Global Equity Index Hanging On Lower Precipice
On June 17, our Chart Of The Day indicated that the Global Dow Index was “sitting on the precipice”. The Global Dow is an equally-weighted index of the world’s 150 largest stocks. Therefore, it is a pretty fair barometer of the state of the global equity market. The precipice at the time was the UP trendline connecting the 2012, 2014 and 2015 lows. In that post, we intimated that the trendline stood a good chance of being broken sooner than later. As we stated:
one reason why a breakdown may come sooner than later is the frequency of the trendline touches recently. As the duration between touches of a trendline or support/resistance line decreases, the odds of a break increase. Therefore, it would not surprise us to see a breakdown sometime soon.
Indeed, after bouncing off the trendline the very next day, the index would revisit the line just 7 days later. It did not fare as well that time as it broke down through the trendline and immediately dropped some 4%. That immediate drop validated the trendline as a significant level, as did the failed attempt to retake the trendline just a few weeks later. The failure of that level precipitated (<– see what we did there?) a further drop of some 13% over the following month as global equity markets around the globe saw steep declines.
That decline brought the Global Dow down to one of the support areas we indicated in that June post around 2280. And while that level was based on key Fibonacci analysis, another major source of support happened to be intersecting that same level: the post-2009 UP trendline.
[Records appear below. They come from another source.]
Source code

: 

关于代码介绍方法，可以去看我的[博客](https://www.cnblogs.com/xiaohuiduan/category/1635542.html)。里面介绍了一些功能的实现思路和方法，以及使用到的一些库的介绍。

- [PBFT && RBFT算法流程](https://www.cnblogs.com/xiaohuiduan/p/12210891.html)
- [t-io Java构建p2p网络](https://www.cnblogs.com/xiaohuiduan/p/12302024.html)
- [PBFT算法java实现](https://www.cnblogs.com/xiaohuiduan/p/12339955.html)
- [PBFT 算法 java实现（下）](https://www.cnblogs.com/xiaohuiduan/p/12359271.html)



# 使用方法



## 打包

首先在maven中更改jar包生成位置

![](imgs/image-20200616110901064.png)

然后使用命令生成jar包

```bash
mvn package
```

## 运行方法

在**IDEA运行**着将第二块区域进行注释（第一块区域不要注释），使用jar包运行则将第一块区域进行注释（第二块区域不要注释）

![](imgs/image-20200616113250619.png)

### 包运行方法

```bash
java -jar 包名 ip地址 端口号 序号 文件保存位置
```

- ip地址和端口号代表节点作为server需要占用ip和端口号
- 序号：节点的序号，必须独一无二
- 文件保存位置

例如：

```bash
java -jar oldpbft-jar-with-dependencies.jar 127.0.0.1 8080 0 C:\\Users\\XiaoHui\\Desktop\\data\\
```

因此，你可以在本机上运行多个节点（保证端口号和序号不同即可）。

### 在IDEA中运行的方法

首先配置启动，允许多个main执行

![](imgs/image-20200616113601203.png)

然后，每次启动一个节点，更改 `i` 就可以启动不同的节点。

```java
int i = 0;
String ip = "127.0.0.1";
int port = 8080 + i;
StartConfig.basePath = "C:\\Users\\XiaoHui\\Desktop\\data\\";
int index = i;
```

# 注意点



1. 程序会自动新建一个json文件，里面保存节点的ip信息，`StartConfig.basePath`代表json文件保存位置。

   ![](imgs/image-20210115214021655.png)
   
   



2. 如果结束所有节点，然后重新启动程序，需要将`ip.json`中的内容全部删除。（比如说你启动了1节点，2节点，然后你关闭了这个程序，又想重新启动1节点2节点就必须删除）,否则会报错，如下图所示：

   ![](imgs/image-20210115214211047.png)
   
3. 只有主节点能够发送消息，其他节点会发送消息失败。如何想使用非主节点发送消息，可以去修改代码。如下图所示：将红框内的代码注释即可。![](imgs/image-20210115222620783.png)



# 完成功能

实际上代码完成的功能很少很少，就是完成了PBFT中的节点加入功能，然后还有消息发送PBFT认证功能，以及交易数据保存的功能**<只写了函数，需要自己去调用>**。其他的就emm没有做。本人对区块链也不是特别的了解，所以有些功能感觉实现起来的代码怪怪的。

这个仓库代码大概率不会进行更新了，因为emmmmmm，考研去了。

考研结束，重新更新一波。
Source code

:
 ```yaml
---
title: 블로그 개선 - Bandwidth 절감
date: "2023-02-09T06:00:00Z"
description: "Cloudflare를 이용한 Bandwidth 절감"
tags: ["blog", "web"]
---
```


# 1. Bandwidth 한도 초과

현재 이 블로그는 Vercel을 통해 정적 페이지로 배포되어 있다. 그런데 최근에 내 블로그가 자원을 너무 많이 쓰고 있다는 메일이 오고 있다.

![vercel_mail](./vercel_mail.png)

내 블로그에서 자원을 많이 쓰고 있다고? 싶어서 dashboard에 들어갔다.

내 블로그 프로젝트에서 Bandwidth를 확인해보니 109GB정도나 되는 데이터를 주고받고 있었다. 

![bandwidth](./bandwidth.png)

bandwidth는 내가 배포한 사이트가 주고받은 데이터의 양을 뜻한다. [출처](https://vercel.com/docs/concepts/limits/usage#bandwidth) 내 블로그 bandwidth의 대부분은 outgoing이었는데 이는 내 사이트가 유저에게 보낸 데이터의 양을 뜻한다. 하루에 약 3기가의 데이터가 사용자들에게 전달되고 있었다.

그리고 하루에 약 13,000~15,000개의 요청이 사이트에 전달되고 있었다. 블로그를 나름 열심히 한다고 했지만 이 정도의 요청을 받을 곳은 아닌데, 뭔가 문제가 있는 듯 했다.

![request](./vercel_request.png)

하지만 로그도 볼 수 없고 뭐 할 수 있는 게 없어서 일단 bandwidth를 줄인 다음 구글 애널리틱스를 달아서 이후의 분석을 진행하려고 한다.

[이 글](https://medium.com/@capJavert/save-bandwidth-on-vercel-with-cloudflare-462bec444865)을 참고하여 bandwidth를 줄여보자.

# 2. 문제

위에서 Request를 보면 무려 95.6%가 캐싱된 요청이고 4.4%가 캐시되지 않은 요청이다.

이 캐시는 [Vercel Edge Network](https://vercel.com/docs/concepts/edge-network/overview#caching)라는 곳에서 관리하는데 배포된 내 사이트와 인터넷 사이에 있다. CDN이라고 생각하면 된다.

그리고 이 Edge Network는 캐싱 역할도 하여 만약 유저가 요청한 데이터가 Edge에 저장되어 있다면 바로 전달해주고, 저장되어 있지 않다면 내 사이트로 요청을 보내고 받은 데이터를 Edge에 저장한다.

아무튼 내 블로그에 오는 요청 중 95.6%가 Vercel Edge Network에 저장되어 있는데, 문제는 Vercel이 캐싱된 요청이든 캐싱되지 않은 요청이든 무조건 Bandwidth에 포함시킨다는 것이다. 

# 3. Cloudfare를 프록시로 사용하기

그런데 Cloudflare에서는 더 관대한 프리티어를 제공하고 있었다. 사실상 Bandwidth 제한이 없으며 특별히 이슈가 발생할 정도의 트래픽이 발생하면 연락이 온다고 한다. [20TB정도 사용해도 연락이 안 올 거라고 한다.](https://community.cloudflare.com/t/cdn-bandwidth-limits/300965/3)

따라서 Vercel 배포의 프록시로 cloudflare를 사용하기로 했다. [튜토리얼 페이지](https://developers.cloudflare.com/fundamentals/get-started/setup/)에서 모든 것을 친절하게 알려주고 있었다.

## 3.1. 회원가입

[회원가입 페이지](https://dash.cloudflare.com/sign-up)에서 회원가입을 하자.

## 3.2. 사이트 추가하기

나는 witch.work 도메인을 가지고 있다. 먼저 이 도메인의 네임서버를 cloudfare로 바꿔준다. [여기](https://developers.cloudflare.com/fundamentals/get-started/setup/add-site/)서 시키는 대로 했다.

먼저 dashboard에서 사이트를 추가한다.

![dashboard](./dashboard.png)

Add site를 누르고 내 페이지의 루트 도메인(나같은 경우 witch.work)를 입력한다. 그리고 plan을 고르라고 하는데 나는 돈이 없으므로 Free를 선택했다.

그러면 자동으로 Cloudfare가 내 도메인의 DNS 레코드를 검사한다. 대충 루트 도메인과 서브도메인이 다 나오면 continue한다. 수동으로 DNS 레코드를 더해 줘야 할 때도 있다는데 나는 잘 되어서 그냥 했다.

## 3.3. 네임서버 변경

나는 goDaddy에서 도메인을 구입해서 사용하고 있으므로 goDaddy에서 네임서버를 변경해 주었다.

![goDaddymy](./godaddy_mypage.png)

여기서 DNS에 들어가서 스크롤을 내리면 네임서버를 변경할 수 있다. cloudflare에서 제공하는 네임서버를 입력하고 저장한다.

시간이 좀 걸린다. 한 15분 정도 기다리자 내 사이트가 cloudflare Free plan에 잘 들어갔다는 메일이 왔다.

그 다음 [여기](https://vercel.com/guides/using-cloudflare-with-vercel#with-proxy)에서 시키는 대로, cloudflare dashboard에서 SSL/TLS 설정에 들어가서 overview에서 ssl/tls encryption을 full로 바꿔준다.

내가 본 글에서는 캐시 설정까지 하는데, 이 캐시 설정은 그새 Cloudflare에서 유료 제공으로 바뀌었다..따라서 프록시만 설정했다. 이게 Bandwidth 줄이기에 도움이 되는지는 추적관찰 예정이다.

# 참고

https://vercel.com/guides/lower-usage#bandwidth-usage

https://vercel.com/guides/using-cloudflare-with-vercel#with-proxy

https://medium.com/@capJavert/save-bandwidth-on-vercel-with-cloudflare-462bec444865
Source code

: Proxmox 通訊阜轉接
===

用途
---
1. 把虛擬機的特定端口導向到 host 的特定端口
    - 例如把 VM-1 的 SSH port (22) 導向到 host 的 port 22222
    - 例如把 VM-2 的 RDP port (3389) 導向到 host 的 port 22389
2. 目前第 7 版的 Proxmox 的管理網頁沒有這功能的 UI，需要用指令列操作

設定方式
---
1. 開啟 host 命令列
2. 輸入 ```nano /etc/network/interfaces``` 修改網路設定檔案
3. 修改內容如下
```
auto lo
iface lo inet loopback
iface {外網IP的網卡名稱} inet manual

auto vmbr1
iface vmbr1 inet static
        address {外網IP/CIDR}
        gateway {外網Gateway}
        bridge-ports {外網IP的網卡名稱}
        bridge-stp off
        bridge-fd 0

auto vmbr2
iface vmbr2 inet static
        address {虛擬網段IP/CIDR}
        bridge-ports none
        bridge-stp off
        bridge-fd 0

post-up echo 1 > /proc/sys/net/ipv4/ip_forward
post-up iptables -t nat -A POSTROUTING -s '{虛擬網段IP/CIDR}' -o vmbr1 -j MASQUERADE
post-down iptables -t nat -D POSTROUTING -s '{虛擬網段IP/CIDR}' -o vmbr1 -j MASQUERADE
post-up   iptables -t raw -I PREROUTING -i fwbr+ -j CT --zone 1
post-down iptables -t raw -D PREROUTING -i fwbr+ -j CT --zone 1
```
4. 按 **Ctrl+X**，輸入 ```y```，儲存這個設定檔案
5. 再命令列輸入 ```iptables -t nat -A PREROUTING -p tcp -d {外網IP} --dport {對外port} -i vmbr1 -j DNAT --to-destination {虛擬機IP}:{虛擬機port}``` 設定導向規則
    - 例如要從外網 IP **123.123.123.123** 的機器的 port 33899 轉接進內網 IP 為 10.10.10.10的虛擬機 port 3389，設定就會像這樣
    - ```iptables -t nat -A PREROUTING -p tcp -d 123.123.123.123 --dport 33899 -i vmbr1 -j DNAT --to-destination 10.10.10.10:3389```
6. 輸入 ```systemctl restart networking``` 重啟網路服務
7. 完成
The Global Dow has been able to hold that level, thus far, though it has not yet been able to mount much of a bounce.
As precipices go, this one would be even more painful in the event of a breakdown considering it would be a chink in the armor of the entire cyclical bull market. That is not to say that a breakdown below the post-2009 UP trendline would signal the end of the cyclical bull market, but it would necessarily mark a not insignificant loss of momentum.
Speaking of breaks, what levels would a break of the trendline open up on the downside? Updating another chart we posted in the June piece provides some possible levels.
As the chart indicates, the post-2009 UP trendline currently resides in the same area as a very important confluence of Fibonacci Retracement levels:
- The 23.6% Fibonacci Retracement of the 2009-2014 Rally ~2291
- The 38.2% Fibonacci Retracement of the 2011-2014 Rally ~2284
- The 61.8% Fibonacci Retracement of the June 2013-2014 Rally ~2275
Add in the 1000-day simple moving average and it’s not hard to see why the index found support where it did. Should the Global Dow fail to hang on the precipice here, the next major level of logical support would come in at the next sequence of Fibonacci Retracement levels in the 2050-2070 area, or another 10% lower.
Now, to some, the word “precipice” may connote the sense that a breakdown is inevitable. That is not our intention. It is possible to rise up from the precipice and, in fact, that would not be surprising to see considering the importance of the current levels. An immediate failure here would suggest some sort of global crash is truly at hand. That would not be our “highest odds” scenario. Thus, one’s focus at this time may center on the magnitude and sustainability of a bounce from here. A “dead cat” bounce should take the index to perhaps 2420 (+6%) at the worst, and maybe 2500 (+10%) at best. From there, another test of the precipice here at 2280 would not be surprising.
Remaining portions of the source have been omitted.